By Connor D. Wolf | March 5, 2019
Senate Republicans leaders bashed the progressive Green New Deal on Tuesday as an unaffordable mess — but promised to allow it to come up for a vote.
Democrats proposed the Green New Deal resolution recently as an expansive — and wildly expensive — pro-environment overhaul of the economy. But the plan has faced criticisms for being much too far-reaching. Senate Republicans are allowing the proposal to come up for a vote in a move that could pit opponents against each other.
“I think the Green New Deal continues to be an interesting discussion for particularly Republicans,” Senate Majority Leader Mitch McConnell (R-Ky.) told reporters during a press conference.
“We will, of course, give our Democratic friends who have been advocating [for] this proposal an opportunity to debate and vote on it on the Senate floor some time in the next couple of weeks.”
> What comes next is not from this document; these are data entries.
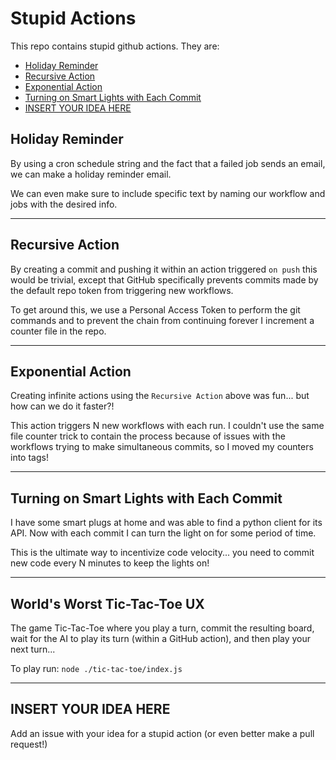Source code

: # Stupid Actions

This repo contains stupid github actions. They are:

  - [Holiday Reminder](#holiday-reminder)
  - [Recursive Action](#recursive-action)
  - [Exponential Action](#exponential-action)
  - [Turning on Smart Lights with Each Commit](#turning-on-smart-lights-with-each-commit)
  - [INSERT YOUR IDEA HERE](#insert-your-idea-here)


## Holiday Reminder

By using a cron schedule string and the fact that a failed job sends an email, we can make a holiday reminder email.

We can even make sure to include specific text by naming our workflow and jobs with the desired info.

---

## Recursive Action

By creating a commit and pushing it within an action triggered `on push` this would be trivial, except that GitHub specifically prevents commits made by the default repo token from triggering new workflows.

To get around this, we use a Personal Access Token to perform the git commands and to prevent the chain from continuing forever I increment a counter file in the repo.

---

## Exponential Action

Creating infinite actions using the `Recursive Action` above was fun... but how can we do it faster?!

This action triggers N new workflows with each run. I couldn't use the same file counter trick to contain the process because of issues with the workflows trying to make simultaneous commits, so I moved my counters into tags!

---

## Turning on Smart Lights with Each Commit

I have some smart plugs at home and was able to find a python client for its API. Now with each commit I can turn the light on for some period of time.

This is the ultimate way to incentivize code velocity... you need to commit new code every N minutes to keep the lights on!

---

## World's Worst Tic-Tac-Toe UX

The game Tic-Tac-Toe where you play a turn, commit the resulting board, wait for the AI to play its turn (within a GitHub action), and then play your next turn...

To play run:
`node ./tic-tac-toe/index.js`

---

## INSERT YOUR IDEA HERE

Add an issue with your idea for a stupid action (or even better make a pull request!)
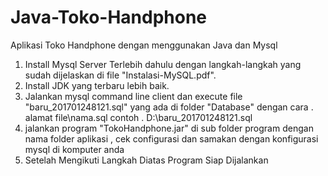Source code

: # Java-Toko-Handphone
Aplikasi Toko Handphone dengan menggunakan Java dan Mysql

1. Install Mysql Server Terlebih dahulu dengan langkah-langkah yang sudah dijelaskan di file "Instalasi-MySQL.pdf".
2. Install JDK yang terbaru lebih baik.
3. Jalankan mysql command line client dan execute file "baru_201701248121.sql" yang ada di folder "Database"
   dengan cara \. alamat file\nama.sql contoh \. D:\baru_201701248121.sql
4. jalankan program "TokoHandphone.jar" di sub folder program dengan nama folder aplikasi , cek configurasi dan samakan dengan konfigurasi mysql di komputer anda
5. Setelah Mengikuti Langkah Diatas Program Siap Dijalankan
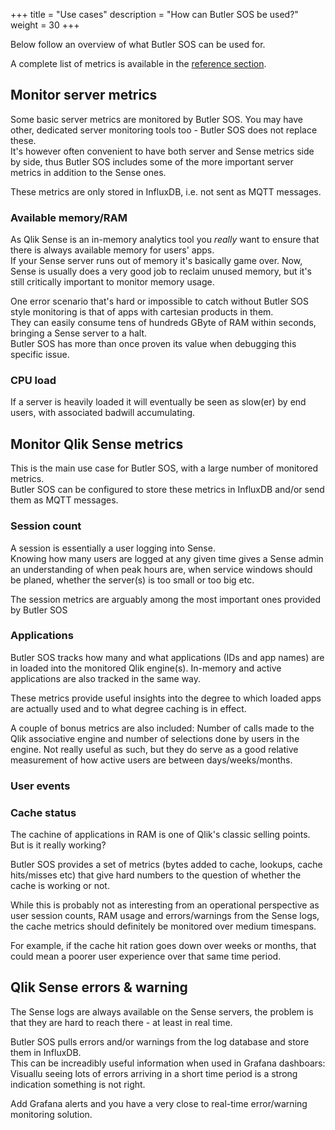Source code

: +++ 
title = "Use cases" 
description = "How can Butler SOS be used?"
weight = 30
+++

Below follow an overview of what Butler SOS can be used for.

A complete list of metrics is available in the [reference section](/docs/reference/available_metrics/).

## Monitor server metrics

Some basic server metrics are monitored by Butler SOS. You may have other, dedicated server monitoring tools too - Butler SOS does not replace these.  
It's however often convenient to have both server and Sense metrics side by side, thus Butler SOS includes some of the more important server metrics in addition to the Sense ones.

These metrics are only stored in InfluxDB, i.e. not sent as MQTT messages.

### Available memory/RAM

As Qlik Sense is an in-memory analytics tool you *really* want to ensure that there is always available memory for users' apps.  
If your Sense server runs out of memory it's basically game over.
Now, Sense is usually does a very good job to reclaim unused memory, but it's still critically important to monitor memory usage.  

One error scenario that's hard or impossible to catch without Butler SOS style monitoring is that of apps with cartesian products in them.  
They can easily consume tens of hundreds GByte of RAM within seconds, bringing a Sense server to a halt.  
Butler SOS has more than once proven its value when debugging this specific issue.

### CPU load

If a server is heavily loaded it will eventually be seen as slow(er) by end users, with associated badwill accumulating.  

## Monitor Qlik Sense metrics

This is the main use case for Butler SOS, with a large number of monitored metrics.  
Butler SOS can be configured to store these metrics in InfluxDB and/or send them as MQTT messages.

### Session count

A session is essentially a user logging into Sense.  
Knowing how many users are logged at any given time gives a Sense admin an understanding of when peak hours are, when service windows should be planed, whether the server(s) is too small or too big etc.

The session metrics are arguably among the most important ones provided by Butler SOS

### Applications

Butler SOS tracks how many and what applications (IDs and app names) are in loaded into the monitored Qlik engine(s).
In-memory and active applications are also tracked in the same way.

These metrics provide useful insights into the degree to which loaded apps are actually used and to what degree caching is in effect.

A couple of bonus metrics are also included: Number of calls made to the Qlik associative engine and number of selections done by users in the engine. Not really useful as such, but they do serve as a good relative measurement of how active users are between days/weeks/months. 

### User events

### Cache status

The cachine of applications in RAM is one of Qlik's classic selling points. But is it really working?

Butler SOS provides a set of metrics (bytes added to cache, lookups, cache hits/misses etc) that give hard numbers to the question of whether the cache is working or not.

While this is probably not as interesting from an operational perspective as user session counts, RAM usage and errors/warnings from the Sense logs, the cache metrics should definitely be monitored over medium timespans.

For example, if the cache hit ration goes down over weeks or months, that could mean a poorer user experience over that same time period.

## Qlik Sense errors & warning

The Sense logs are always available on the Sense servers, the problem is that they are hard to reach there - at least in real time.

Butler SOS pulls errors and/or warnings from the log database and store them in InfluxDB.  
This can be increadibly useful information when used in Grafana dashboars: Visuallu seeing lots of errors arriving in a short time period is a strong indication something is not right.  

Add Grafana alerts and you have a very close to real-time error/warning monitoring solution.
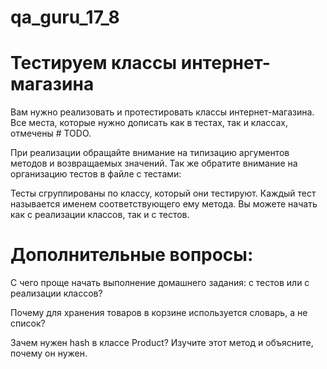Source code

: # qa_guru_17_8
# Тестируем классы интернет-магазина
Вам нужно реализовать и протестировать классы интернет-магазина. Все места, которые нужно дописать как в тестах, так и классах, отмечены # TODO.

При реализации обращайте внимание на типизацию аргументов методов и возвращаемых значений. Так же обратите внимание на организацию тестов в файле с тестами:

Тесты сгруппированы по классу, который они тестируют.
Каждый тест называется именем соответствующего ему метода.
Вы можете начать как с реализации классов, так и с тестов.

# Дополнительные вопросы:
С чего проще начать выполнение домашнего задания: с тестов или с реализации классов?

Почему для хранения товаров в корзине используется словарь, а не список?

Зачем нужен hash в классе Product? Изучите этот метод и объясните, почему он нужен.
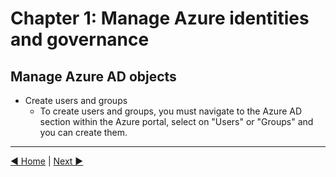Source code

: # Chapter 1: Manage Azure identities and governance
## Manage Azure AD objects
- Create users and groups
    - To create users and groups, you must navigate to the Azure AD section within the Azure portal, select on "Users" or "Groups" and you can create them.

___
[ ◀︎ Home](../README.md)  | [Next ▶︎ ](/Chapter%202/)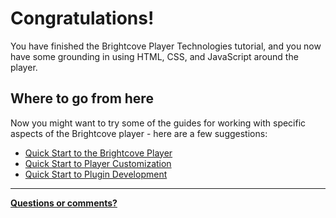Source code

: # Congratulations!

You have finished the Brightcove Player Technologies tutorial, and you now have some grounding in using HTML, CSS, and JavaScript around the player.

## Where to go from here

Now you might want to try some of the guides for working with specific aspects of the Brightcove player - here are a few suggestions:

- [Quick Start to the Brightcove Player](http://docs.brightcove.com/en/video-cloud/brightcove-player/getting-started/quick-start-bc-player.html)
- [Quick Start to Player Customization](http://docs.brightcove.com/en/video-cloud/brightcove-player/guides/customize-quick-start.html)
- [Quick Start to Plugin Development](http://docs.brightcove.com/en/video-cloud/brightcove-player/guides/plugin-dev-quick-start.html)

***
**<a id="feedbackMail" href="mailto:docs@brightcove.com?subject=Outlearn-Tutorial">Questions or comments?</a>**


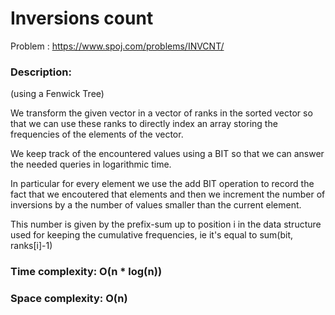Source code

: # Inversions count


Problem : https://www.spoj.com/problems/INVCNT/ 

### Description:
(using a Fenwick Tree)

We transform the given vector in a vector of ranks in the sorted vector so that we can use these ranks to directly
index an array storing the frequencies of the elements of the vector.


We keep track of the encountered values using a BIT so that we can answer the needed queries in logarithmic time.


In particular for every element we use the add BIT operation to record the fact that we encoutered that elements
and then we increment the number of inversions by a the number of values smaller than the current element.


This number is given by the prefix-sum up to position i in the data structure used for keeping the cumulative frequencies,
ie it's equal to sum(bit, ranks[i]-1)
 
### Time  complexity: O(n * log(n))
### Space complexity: O(n)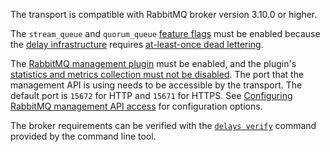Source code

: The transport is compatible with RabbitMQ broker version 3.10.0 or higher.

The `stream_queue` and `quorum_queue` [feature flags](https://www.rabbitmq.com/feature-flags.html) must be enabled because the [delay infrastructure](delayed-delivery.md) requires [at-least-once dead lettering](https://blog.rabbitmq.com/posts/2022/03/at-least-once-dead-lettering/).

The [RabbitMQ management plugin](https://www.rabbitmq.com/docs/management) must be enabled, and the plugin's [statistics and metrics collection must not be disabled](https://www.rabbitmq.com/docs/management#disable-stats). The port that the management API is using needs to be accessible by the transport. The default port is `15672` for HTTP and `15671` for HTTPS. See [Configuring RabbitMQ management API access](connection-settings.md#configuring-rabbitmq-management-api-access) for configuration options.

The broker requirements can be verified with the [`delays verify`](operations-scripting.md#delays-verify) command provided by the command line tool.
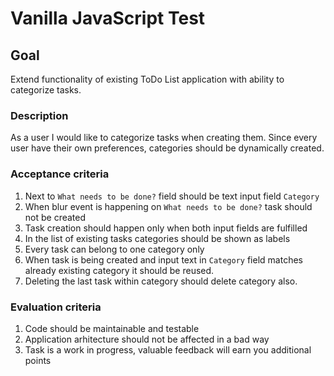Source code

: # Vanilla JavaScript Test

## Goal

Extend functionality of existing ToDo List application with ability to categorize tasks.

### Description

As a user I would like to categorize tasks when creating them. Since every user have their own preferences, categories should be dynamically created.

### Acceptance criteria

1. Next to `What needs to be done?` field should be text input field `Category`
2. When blur event is happening on `What needs to be done?` task should not be created
3. Task creation should happen only when both input fields are fulfilled
4. In the list of existing tasks categories should be shown as labels
5. Every task can belong to one category only
6. When task is being created and input text in `Category` field matches already existing category it should be reused.
7. Deleting the last task within category should delete category also.

### Evaluation criteria

1. Code should be maintainable and testable
2. Application arhitecture should not be affected in a bad way
3. Task is a work in progress, valuable feedback will earn you additional points

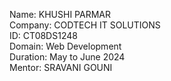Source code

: Name: KHUSHI PARMAR       
Company: CODTECH IT SOLUTIONS         
ID: CT08DS1248        
Domain: Web Development         
Duration: May to June 2024        
Mentor: SRAVANI GOUNI      
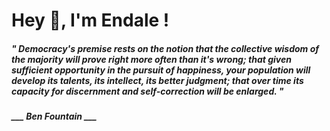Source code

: <h1 title="head"> Hey 👋, I'm Endale !</h1>

**<h5><i>" Democracy's premise rests on the notion that the collective wisdom of the majority will prove right more often than it's wrong; that given sufficient opportunity in the pursuit of happiness, your population will develop its talents, its intellect, its better judgment; that over time its capacity for discernment and self-correction will be enlarged. "</i></h5>**

*<b>___ Ben Fountain ___</b>*
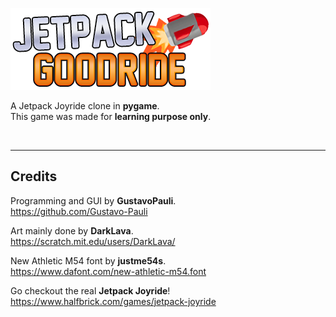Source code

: ![Jetpack Goodride](assets/sprites/LogoSmall.png)


A Jetpack Joyride clone in **pygame**.\
This game was made for **learning purpose only**.

<br>

***
## Credits

Programming and GUI by **GustavoPauli**. \
https://github.com/Gustavo-Pauli

Art mainly done by **DarkLava**. \
https://scratch.mit.edu/users/DarkLava/

New Athletic M54 font by **justme54s**. \
https://www.dafont.com/new-athletic-m54.font

Go checkout the real **Jetpack Joyride**! \
https://www.halfbrick.com/games/jetpack-joyride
Rep. Alexandria Ocasio-Cortez (D-N.Y.) has been at the forefront of efforts to push the proposal since unveiling it alongside other progressive lawmakers on February 7. But its introduction was met with a cold shoulder by party leaders. House Speaker Nancy Pelosi (D-Calif.) dismissed the proposal when asked about it shortly afterward, referring to it at one point as a “green dream.”
“The words affordable, unobtainable and unrealistic come to mind when I think of this Green New Deal,” Sen. Todd Young (R-Ind.) told reporters. “We’re going to give Democrats the opportunity to vote on this legislation, which I think is reflective of the broader shift to the Left we’ve seen in the national agenda of the Democratic Party. Republicans, on the other hand, will have the opportunity to stand up for working Americans in the votes we cast.”
Sen. John Thune (R-S.D.) warned such a proposal threatens to reverse the positive economic trends of the past couple of years. He noted that wage growth has been at its highest level in a decade.
He also noted the president has created 5.3 million jobs since taking office.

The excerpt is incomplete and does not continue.